The Missionary Oblates of Mary Immaculate serve poor and abandoned people in the United States and 70 countries around the world.

Brother Giuseppe D’Orazio & St. Joseph Benedict Labre

 
Originally Published on OMIWORLD.ORG
 
 
Have you ever met St. Joseph Benedict Labre as you were wandering the streets of Rome? If yes, then it was probably not he, for he died two centuries ago. The one you saw was probably not an apparition; you simply saw one of his namesakes, Brother Giuseppe D’ORAZIO.

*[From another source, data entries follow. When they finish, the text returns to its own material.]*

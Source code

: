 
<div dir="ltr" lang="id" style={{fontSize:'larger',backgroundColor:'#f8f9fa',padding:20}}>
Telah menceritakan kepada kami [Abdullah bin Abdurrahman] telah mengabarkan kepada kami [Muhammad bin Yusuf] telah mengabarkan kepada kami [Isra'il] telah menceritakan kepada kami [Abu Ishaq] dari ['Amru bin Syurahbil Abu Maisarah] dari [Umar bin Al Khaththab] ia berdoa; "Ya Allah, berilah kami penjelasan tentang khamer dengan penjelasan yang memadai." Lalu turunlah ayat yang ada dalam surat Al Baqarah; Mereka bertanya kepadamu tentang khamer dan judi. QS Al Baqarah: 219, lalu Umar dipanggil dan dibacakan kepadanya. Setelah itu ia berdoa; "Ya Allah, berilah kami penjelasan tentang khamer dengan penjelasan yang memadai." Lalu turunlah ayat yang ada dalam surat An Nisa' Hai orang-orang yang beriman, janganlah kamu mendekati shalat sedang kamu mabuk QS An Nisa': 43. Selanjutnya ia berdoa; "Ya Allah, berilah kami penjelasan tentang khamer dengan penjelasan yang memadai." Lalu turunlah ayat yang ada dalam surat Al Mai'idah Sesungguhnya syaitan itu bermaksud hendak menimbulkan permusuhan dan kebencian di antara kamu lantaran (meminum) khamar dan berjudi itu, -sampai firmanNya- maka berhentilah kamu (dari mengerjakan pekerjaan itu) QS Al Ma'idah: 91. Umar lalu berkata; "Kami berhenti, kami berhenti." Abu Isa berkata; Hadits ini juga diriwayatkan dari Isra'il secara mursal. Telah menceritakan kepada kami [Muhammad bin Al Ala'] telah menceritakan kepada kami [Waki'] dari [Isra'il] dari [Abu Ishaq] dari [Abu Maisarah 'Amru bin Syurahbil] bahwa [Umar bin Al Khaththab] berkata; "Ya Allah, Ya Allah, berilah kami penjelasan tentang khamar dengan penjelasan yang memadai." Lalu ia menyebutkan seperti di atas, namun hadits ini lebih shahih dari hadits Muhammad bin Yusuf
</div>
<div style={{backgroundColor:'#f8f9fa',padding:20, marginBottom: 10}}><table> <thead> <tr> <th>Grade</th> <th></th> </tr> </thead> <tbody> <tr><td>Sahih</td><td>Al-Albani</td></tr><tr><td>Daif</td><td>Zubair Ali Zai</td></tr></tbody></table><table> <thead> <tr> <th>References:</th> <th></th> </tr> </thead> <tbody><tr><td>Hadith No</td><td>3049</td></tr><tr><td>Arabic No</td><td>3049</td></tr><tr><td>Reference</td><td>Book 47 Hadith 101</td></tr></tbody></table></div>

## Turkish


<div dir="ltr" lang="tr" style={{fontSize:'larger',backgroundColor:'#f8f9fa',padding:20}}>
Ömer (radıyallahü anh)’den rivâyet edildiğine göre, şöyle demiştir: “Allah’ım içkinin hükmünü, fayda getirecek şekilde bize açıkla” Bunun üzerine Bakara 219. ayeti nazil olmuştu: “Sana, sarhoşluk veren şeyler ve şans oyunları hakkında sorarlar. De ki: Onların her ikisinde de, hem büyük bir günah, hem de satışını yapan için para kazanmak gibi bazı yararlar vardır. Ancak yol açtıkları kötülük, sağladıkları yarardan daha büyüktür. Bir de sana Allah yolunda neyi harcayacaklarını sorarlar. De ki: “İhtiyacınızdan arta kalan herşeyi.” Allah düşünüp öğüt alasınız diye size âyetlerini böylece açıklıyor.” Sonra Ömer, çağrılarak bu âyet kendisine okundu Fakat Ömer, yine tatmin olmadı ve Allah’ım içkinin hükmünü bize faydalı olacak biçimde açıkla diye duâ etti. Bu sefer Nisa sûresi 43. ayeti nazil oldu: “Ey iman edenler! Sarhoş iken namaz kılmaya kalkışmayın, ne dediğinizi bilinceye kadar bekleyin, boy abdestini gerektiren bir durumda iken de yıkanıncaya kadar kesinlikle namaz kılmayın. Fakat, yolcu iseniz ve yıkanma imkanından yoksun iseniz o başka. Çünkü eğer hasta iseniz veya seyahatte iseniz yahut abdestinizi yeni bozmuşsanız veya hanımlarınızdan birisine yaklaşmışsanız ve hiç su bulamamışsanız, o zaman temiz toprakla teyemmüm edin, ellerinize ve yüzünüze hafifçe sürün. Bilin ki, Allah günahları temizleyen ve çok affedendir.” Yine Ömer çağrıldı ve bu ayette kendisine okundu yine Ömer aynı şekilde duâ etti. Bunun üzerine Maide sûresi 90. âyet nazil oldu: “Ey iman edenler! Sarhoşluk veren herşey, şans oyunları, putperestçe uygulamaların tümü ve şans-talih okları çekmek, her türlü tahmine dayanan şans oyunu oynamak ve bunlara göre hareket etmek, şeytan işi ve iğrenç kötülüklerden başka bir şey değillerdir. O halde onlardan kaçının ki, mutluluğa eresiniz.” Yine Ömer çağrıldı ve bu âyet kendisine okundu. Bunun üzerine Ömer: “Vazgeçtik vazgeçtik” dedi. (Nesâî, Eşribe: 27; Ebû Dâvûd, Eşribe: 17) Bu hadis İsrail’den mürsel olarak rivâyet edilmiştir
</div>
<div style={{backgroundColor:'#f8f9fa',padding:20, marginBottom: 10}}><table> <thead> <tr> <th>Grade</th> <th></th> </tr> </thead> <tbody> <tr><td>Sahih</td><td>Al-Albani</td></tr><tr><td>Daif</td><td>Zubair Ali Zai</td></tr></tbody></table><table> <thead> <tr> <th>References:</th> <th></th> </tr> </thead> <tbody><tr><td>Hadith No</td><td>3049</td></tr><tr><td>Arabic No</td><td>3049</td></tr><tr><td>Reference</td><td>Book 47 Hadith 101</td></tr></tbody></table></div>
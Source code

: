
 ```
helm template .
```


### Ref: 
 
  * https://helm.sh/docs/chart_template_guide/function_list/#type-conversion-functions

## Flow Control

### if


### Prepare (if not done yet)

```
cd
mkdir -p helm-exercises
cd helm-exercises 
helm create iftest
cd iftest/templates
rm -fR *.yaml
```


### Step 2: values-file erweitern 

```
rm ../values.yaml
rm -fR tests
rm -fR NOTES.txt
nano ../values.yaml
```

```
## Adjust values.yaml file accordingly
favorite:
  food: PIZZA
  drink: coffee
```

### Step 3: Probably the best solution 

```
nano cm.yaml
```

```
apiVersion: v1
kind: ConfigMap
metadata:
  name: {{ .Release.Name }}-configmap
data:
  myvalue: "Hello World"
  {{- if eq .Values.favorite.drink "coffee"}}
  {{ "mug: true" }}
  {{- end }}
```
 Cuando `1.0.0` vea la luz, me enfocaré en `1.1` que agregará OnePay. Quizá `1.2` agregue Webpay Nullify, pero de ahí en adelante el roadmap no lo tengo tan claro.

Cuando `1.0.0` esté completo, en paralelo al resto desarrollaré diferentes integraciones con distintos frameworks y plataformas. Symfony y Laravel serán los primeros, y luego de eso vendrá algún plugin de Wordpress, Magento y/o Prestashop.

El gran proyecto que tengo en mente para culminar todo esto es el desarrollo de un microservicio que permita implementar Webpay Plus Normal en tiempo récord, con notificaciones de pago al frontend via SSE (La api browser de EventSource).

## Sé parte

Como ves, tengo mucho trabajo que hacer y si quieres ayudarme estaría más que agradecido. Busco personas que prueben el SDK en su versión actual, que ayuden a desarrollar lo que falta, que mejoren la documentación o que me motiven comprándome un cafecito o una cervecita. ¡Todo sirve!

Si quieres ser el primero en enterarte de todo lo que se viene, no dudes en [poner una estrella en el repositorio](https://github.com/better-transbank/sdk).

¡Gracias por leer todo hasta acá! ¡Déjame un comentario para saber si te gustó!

Just like the famous beggar-saint, Brother Giuseppe goes every day as a pilgrim from church to church. He lights a candle, collects holy cards and recites rosaries. But he also goes up and down Italy to visit the families of missionaries. And when the missionaries leave, he has for each of them a little image of a saint, attached some green United States cash. He remembers by name everyone that he meets.

In the evening, when we go to bed, he begins to walk back and forth in the chapel into the wee hours of the night and who knows what they discuss, he and his Madonna of Good Counsel (in front of whose image he always lights a candle and places flowers) and the Blessed Sacrament.

He hears us perfectly without the need of a hearing aid; he also hears what he should not hear and he pretends to not hear what he does not want to hear. He sees very well without glasses and he sees what he should not see and pretends to not see what he does not want to see.

This faithful guardian of the house where he began to live 65 years ago, even before it was officially open, on 24 February 2015, celebrated 95 years of life. Ad multos annos!